I am excited! I have been working toward this goal for quite some time. As I am writing this, I am migrating data off my server’s old RAID 10 onto a single 14 TB USB hard drive. I should be finished and ready to physically remove all but one of the old 4 TB hard drives from my homelab server. Isn’t that awesome?!
I don’t know who this blog post is for. Sometimes I write things with an audience in mind, but this isn’t one of those times. I had some plans, I executed those plans, and I thought I should document that. I hope something in here is of use to you!
I can’t decide if I am talking about my NAS or just the large RAID storage
I am quite certain that when I chat about my NAS that I am also referring to the big, honkin’ stack of disks in a RAID, and not just the fact that the server shares files over my network. I am also aware that enough time has gone by that my quartet of 4-TB drives in a RAID 10 are no longer big nor honkin’.
I have had a RAID of one sort or another in my home since the very end of the twentieth century. In those days, individual hard disks just weren’t big enough to store all my data on a single file system, and we had nearly an entire decade in the middle of that time span where hard drives were poorly manufactured.
Hard drives have gotten reliable again, and disk sizes have outpaced the rate at which my data is growing. I don’t actually need a RAID to store the bulk of my data anymore.
I need a redundant array of inexpensive computers instead of just disks
I think it is safe to say that Tailscale was the tiny domino in front of the bigger choices that led me to the point I am at right now. Tailscale and fast Internet connections mean I can drop a tiny server anywhere in the world and treat it like it is on my local network.
Today I have just over six terabytes of data, and that is growing at a rate of around one terabyte each year. I figure I should have at least three copies of that data, and at least one of those copies should be in a different physical location. At least one of those copies should have some amount of history available just in case I accidentally delete an important file.
One of those copies of my data has been living on the RAID 10 array on the NAS virtual machine running on my homelab server, but those drives are getting full, and they are very old now.
tl;dr Let’s just list all the places where my data lives!
Hello. This is Pat from about six paragraphs in the future. I realized that I am going to use a lot of words explaining all the pieces of my backup and redundancy plan, and it might be prudent to just make a list of all the places where my data lives before I do that.
- Seafile on a Raspberry Pi
- 14 TB of storage
- off-site at Brian’s house
- 90 days of history
- Homelab server
- 14 TB of storage
- I can bug out with the USB hard drive
- opposite side of the house! (might survive a fire?!)
- 90+ days of daily btrfs snapshots
- 14 TB of storage
- My workstation
- 12 TB of storage
- No snapshots
- My laptop
- 1 TB of storage (not enough!)
- Bulky data like video files aren’t synced here
Three full copies of 100% of my data. One copy is in a different location. Two copies have history. Backups are out of band.
A quick note about the Western Digital Easystore!
I am probably more excited about this than I should be, but the Western Digital Easystore USB hard drive that I bought has S.M.A.R.T. support!
1 2 3 4 5 6 7 8 9 10 11 12 13
This has been hit or miss for me over the years with USB enclosures and hard drives. Sometimes cheap USB enclosures work while expensive ones don’t. In my experience, though, the majority of USB drives don’t support S.M.A.R.T. at all. The 14 TB Seagate USB hard drive that I bought for my Seafile Raspberry Pi has no S.M.A.R.T. support.

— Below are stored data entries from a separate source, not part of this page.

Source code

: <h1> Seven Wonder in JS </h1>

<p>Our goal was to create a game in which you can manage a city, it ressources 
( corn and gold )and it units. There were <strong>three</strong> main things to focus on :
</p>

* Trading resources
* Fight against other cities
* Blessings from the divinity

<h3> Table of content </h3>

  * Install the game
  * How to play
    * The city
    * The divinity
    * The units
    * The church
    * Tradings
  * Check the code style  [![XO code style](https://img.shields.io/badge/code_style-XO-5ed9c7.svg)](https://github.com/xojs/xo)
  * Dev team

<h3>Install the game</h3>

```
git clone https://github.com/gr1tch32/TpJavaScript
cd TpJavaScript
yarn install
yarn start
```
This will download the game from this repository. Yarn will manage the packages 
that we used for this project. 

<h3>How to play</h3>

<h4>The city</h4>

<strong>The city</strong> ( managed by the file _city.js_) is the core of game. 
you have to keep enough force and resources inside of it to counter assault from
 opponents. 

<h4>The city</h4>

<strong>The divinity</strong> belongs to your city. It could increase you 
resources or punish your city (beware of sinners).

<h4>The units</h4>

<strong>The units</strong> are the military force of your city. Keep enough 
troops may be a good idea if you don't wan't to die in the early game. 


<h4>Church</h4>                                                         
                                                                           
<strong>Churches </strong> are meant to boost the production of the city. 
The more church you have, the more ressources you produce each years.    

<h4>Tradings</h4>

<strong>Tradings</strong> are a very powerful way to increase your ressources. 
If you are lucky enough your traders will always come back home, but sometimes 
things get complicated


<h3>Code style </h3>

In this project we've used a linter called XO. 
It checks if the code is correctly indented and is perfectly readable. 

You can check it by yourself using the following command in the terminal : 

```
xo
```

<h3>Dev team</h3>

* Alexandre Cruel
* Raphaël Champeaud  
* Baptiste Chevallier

I have no idea if the extremely similar Western Digital Elements drives work with S.M.A.R.T. I don’t even know that all or even most Western Digital Easystore USB drives support S.M.A.R.T. I only know that I have had luck with the one I just bought.
What’s involved in my storage syncing and backups?

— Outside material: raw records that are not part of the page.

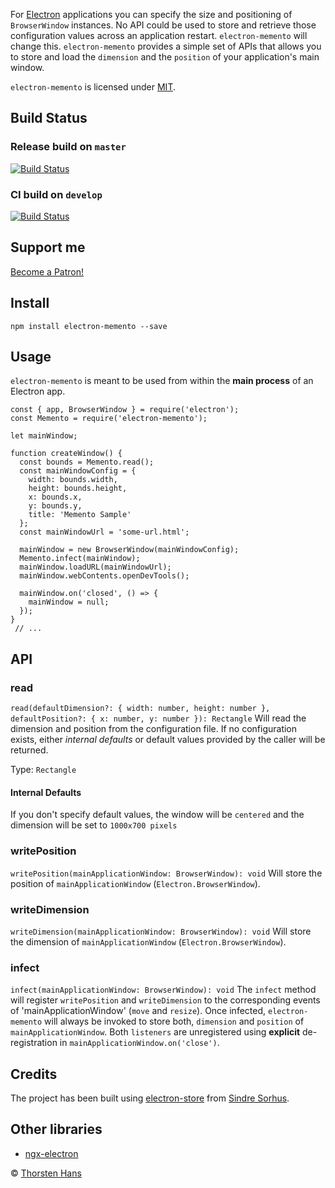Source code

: For [Electron](https://electronjs.org/) applications you can specify the size and positioning of `BrowserWindow` instances. No API could be used to store and retrieve those configuration values across an application restart. `electron-memento` will change this. `electron-memento` provides a simple set of APIs that allows you to store and load the `dimension` and the `position` of your application's main window.

`electron-memento` is licensed under [MIT](./LICENSE).

## Build Status

### Release build on `master`

[![Build Status](https://dev.azure.com/thns/electron-memento/_apis/build/status/ThorstenHans.electron-memento?branchName=master)](https://dev.azure.com/thns/electron-memento/_build/latest?definitionId=3?branchName=master)

### CI build on `develop`

[![Build Status](https://dev.azure.com/thns/electron-memento/_apis/build/status/electron-memento-ci?branchName=develop)](https://dev.azure.com/thns/electron-memento/_build/latest?definitionId=4?branchName=develop)

## Support me
<a href="https://www.patreon.com/bePatron?u=16380186" data-patreon-widget-type="become-patron-button">Become a Patron!</a><script async src="https://c6.patreon.com/becomePatronButton.bundle.js"></script>

## Install
```
npm install electron-memento --save
```

## Usage

`electron-memento` is meant to be used from within the **main process** of an Electron app. 

```
const { app, BrowserWindow } = require('electron');
const Memento = require('electron-memento');

let mainWindow;

function createWindow() {
  const bounds = Memento.read();
  const mainWindowConfig = {
    width: bounds.width,
    height: bounds.height,
    x: bounds.x,
    y: bounds.y,
    title: 'Memento Sample'
  };
  const mainWindowUrl = 'some-url.html';

  mainWindow = new BrowserWindow(mainWindowConfig);
  Memento.infect(mainWindow);
  mainWindow.loadURL(mainWindowUrl);
  mainWindow.webContents.openDevTools();

  mainWindow.on('closed', () => {
    mainWindow = null;
  });
}
 // ...
```

## API

### read

`read(defaultDimension?: { width: number, height: number }, defaultPosition?: { x: number, y: number }): Rectangle`
Will read the dimension and position from the configuration file. If no configuration exists, either *internal defaults* or default values provided by the caller will be returned.

Type: `Rectangle`

#### Internal Defaults
If you don't specify default values, the window will be `centered` and the dimension will be set to `1000x700 pixels`

### writePosition

`writePosition(mainApplicationWindow: BrowserWindow): void`
Will store the position of `mainApplicationWindow` (`Electron.BrowserWindow`).

### writeDimension

`writeDimension(mainApplicationWindow: BrowserWindow): void`
Will store the dimension of `mainApplicationWindow` (`Electron.BrowserWindow`).

### infect
`infect(mainApplicationWindow: BrowserWindow): void`
The `infect` method will register `writePosition` and `writeDimension` to the corresponding events of 'mainApplicationWindow' (`move` and `resize`). Once infected, `electron-memento` will always be invoked to store both,
`dimension` and `position` of `mainApplicationWindow`. Both `listeners` are unregistered using **explicit** de-registration in `mainApplicationWindow.on('close')`.

## Credits

The project has been built using [electron-store](https://github.com/sindresorhus/electron-store) from [Sindre Sorhus](https://github.com/sindresorhus).

## Other libraries

* [ngx-electron](https://github.com/ThorstenHans/ngx-electron)

&copy; [Thorsten Hans](https://thorsten-hans.com)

The heart of my storage and backup plan is my Seafile server. That server is a Raspberry Pi 4 with a 14 TB USB hard drive, and it lives at Brian Moses’s house. The server is only accessible via my encrypted Tailscale network.
You can think of Seafile as self-hosted Dropbox. As I am writing these words, this Markdown file is synced up to my Seafile server at Brian’s house every time I hit
save. Not long after that, the Seafile clients on my laptop and homelab server will download a copy of those changes. This takes about 30 seconds.
I have Seafile set to keep file-change history for 90 days. I could probably already pull six different versions of this blog post out of that history, and I have only written five paragraphs so far!
Any files that Seafile drops on the USB hard drive on the server will be snapshotted once each day.
Why did I plug a USB hard drive into my homelab server?
I haven’t decided how useful this is, but I think the concept is pretty neat!
I have a hole in my backup plan. I would really like to have an up-to-date copy of all my data on my laptop, but the 1 TB NVMe in my laptop is just too small. I keep saying that if there is a fire, I can grab my laptop on the way out of the house. It would be nice if I didn’t have to worry about pulling down 6 TB of video from Brian’s house right after a fire, wouldn’t it?
NOTE: I still have to drill a hole to run the wires to the network cupboard correctly. Only one of those computers is doing anything. I thought my homelab server looked lonely, so I brought in some old computers from the garage to sit on the table with him.
When I talk about a fire, I don’t literally mean a fire. Maybe the weather forecast is predicting massive flooding, and we should drive to Oklahoma. Maybe there is an earthquake and we notice a terrifying cracks in the walls. Maybe there is a gas leak. Maybe a CIA agent shows up, and we have to take a glass of water to a UFO.
There are a lot of bad things that can happen where I wouldn’t have to get out of the house in seconds. Emergencies where I would have time to pack my laptop bag.
In those cases, I can just grab the USB hard drive and take it out the door with me!
I am keeping a RAID for the virtual machines on my homelab server
I set aside a 1 TB partition on my new 14 TB USB hard drive for storage of virtual machine disk images. Why 1 TB?!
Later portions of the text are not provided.